Smoking is a major risk factor for bladder cancer (BC), with up to 50% of BC cases being attributed to smoking. There are 70 known carcinogens in tobacco smoke; however, the principal chemicals responsible for BC remain uncertain. The aromatic amines 4-aminobiphenyl (4-ABP) and 2-naphthylamine (2-NA) are implicated in BC pathogenesis of smokers on the basis of the elevated BC risk in factory workers exposed to these chemicals. However, 4-ABP and 2-NA only occur at several nanograms per cigarette and may be insufficient to induce BC. In contrast, other genotoxicants, including acrolein, occur at 1000-fold or higher levels in tobacco smoke. There is limited data on the toxicological effects of tobacco smoke in human bladder cells. We have assessed the cytotoxicity, oxidative stress, and DNA damage of tobacco smoke condensate (TSC) in human RT4 bladder cells. TSC was fractionated by liquid-liquid extraction into an acid-neutral fraction (NF), containing polycyclic aromatic hydrocarbons (PAHs), nitro-PAHs, phenols, and aldehydes, and a basic fraction (BF) containing aromatic amines, heterocyclic aromatic amines, and -nitroso compounds. The TSC and NF induced a time- and concentration-dependent cytotoxicity associated with oxidative stress, lipid peroxide formation, glutathione (GSH) depletion, and apurinic/apyrimidinic (AP) site formation, while the BF showed weak effects. LC/MS-based metabolomic approaches showed that TSC and NF altered GSH biosynthesis pathways and induced more than 40 GSH conjugates. GSH conjugates of several hydroquinones were among the most abundant conjugates. RT4 cell treatment with synthetic hydroquinones and cresol mixtures at levels present in tobacco smoke accounted for most of the TSC-induced cytotoxicity and the AP sites formed. GSH conjugates of acrolein, methyl vinyl ketone, and crotonaldehyde levels also increased owing to TSC-induced oxidative stress. Thus, TSC is a potent toxicant and DNA-damaging agent, inducing deleterious effects in human bladder cells at concentrations of <1% of a cigarette in cell culture media.
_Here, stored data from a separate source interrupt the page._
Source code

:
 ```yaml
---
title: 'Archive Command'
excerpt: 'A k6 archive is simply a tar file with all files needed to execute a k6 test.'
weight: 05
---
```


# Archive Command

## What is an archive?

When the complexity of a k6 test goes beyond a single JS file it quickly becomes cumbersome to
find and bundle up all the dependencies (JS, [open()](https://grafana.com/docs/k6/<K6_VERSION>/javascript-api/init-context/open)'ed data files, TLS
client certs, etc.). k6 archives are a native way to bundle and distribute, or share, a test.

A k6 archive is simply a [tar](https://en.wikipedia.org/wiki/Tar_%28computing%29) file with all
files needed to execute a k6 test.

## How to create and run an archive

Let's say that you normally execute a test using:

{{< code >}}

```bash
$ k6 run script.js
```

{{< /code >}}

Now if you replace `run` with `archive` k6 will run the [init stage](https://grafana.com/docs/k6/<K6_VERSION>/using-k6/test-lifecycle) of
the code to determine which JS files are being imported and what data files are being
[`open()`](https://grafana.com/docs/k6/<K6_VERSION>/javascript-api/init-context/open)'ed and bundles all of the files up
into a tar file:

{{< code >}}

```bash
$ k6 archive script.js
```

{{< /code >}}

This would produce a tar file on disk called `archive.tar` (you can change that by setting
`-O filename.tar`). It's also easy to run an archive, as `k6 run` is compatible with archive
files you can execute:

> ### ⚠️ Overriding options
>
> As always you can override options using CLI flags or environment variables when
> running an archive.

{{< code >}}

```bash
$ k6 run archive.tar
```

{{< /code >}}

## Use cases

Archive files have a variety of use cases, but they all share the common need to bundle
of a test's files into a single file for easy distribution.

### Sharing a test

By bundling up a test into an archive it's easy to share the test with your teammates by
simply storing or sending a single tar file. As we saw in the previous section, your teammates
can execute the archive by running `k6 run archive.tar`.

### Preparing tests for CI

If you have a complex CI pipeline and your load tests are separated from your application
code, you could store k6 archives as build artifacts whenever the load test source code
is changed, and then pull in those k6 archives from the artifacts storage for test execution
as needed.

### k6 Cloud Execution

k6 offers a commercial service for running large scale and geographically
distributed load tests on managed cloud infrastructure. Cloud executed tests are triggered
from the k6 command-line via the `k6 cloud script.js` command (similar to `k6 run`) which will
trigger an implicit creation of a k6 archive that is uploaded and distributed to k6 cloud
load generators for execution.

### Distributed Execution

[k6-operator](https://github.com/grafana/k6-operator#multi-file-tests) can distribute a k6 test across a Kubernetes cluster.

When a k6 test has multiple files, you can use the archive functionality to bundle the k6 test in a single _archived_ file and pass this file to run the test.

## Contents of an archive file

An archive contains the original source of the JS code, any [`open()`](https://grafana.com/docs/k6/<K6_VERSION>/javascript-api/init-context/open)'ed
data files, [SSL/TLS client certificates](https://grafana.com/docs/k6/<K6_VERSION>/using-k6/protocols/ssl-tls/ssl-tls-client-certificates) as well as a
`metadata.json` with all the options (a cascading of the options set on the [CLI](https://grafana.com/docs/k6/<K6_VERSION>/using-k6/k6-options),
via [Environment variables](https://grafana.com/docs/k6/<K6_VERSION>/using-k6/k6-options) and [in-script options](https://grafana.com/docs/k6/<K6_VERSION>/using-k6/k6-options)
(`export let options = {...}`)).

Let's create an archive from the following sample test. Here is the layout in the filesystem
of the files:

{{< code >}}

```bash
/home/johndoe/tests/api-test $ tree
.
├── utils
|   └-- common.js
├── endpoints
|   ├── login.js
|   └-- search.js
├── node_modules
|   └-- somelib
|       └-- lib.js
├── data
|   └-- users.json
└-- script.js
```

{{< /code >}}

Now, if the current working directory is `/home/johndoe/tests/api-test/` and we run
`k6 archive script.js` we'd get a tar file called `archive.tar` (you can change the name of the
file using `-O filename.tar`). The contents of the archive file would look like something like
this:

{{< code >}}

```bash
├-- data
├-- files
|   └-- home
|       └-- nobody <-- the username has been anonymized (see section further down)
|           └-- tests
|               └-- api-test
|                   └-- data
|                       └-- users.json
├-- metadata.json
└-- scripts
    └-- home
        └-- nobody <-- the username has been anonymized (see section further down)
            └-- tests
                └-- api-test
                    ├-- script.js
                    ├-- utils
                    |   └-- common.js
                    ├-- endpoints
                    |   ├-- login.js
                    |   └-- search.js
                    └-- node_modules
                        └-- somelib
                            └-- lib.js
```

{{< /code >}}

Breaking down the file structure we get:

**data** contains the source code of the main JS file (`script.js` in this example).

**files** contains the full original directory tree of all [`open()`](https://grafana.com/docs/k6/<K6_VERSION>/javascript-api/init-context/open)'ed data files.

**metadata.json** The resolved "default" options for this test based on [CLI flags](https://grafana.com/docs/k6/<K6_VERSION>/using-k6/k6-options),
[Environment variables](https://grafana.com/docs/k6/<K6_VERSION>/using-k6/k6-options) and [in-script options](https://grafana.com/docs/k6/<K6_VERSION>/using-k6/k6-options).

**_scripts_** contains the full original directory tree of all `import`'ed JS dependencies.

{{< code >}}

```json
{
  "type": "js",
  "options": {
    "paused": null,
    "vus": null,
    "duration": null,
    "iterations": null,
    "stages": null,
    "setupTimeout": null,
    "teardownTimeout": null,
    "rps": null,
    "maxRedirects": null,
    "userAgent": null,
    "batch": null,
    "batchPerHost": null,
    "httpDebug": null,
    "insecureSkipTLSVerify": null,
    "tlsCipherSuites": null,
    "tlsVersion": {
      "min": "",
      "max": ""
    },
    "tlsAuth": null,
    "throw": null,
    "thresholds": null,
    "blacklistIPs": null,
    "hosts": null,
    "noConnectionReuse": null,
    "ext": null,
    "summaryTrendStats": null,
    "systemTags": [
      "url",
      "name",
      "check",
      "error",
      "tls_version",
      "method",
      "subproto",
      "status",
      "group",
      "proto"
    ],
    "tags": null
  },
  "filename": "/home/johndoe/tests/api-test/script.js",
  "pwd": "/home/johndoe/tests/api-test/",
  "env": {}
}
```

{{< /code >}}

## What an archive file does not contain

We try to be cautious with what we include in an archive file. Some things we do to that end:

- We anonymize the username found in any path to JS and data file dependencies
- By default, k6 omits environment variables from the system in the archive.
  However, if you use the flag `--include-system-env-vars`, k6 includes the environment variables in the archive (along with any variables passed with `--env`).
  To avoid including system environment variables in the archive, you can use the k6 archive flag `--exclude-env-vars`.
吸烟是膀胱癌(BC)的主要危险因素,高达 50%的 BC 病例归因于吸烟。烟草烟雾中含有 70 种已知的致癌物质;然而,导致 BC 的主要化学物质仍不确定。芳香胺 4-氨基联苯(4-ABP)和 2-萘胺(2-NA)在基于暴露于这些化学物质的工厂工人中 BC 风险升高的情况下,被认为与吸烟者的 BC 发病机制有关。然而,4-ABP 和 2-NA 仅在每支香烟中出现几个纳克,可能不足以诱导 BC。相比之下,烟草烟雾中的其他遗传毒性物质,包括丙烯醛,其含量高出 1000 倍或更高。关于烟草烟雾对人膀胱细胞的毒理学影响的数据有限。我们评估了烟草烟雾冷凝物(TSC)在人 RT4 膀胱细胞中的细胞毒性、氧化应激和 DNA 损伤。TSC 通过液-液萃取分离为酸性-中性部分(NF),包含多环芳烃(PAHs)、硝基-PAHs、酚和醛,以及碱性部分(BF),包含芳香胺、杂环芳香胺和 -亚硝胺。TSC 和 NF 诱导与氧化应激、脂质过氧化物形成、谷胱甘肽(GSH)耗竭和无嘌呤/无嘧啶(AP)部位形成相关的时间和浓度依赖性细胞毒性,而 BF 则表现出较弱的作用。基于 LC/MS 的代谢组学方法表明,TSC 和 NF 改变了 GSH 生物合成途径,并诱导了 40 多种 GSH 缀合物。几种对苯二酚的 GSH 缀合物是最丰富的缀合物之一。在细胞培养物中,RT4 细胞用存在于烟草烟雾中的水平的合成对苯二酚和甲酚混合物处理,占 TSC 诱导的细胞毒性和形成的 AP 部位的大部分。由于 TSC 诱导的氧化应激,丙烯醛、甲基乙烯基酮和巴豆醛的 GSH 缀合物水平也增加。因此,TSC 是一种有效的毒物和 DNA 损伤剂,在细胞培养物培养基中浓度低于香烟的 1%时,就会在人膀胱细胞中引起有害影响。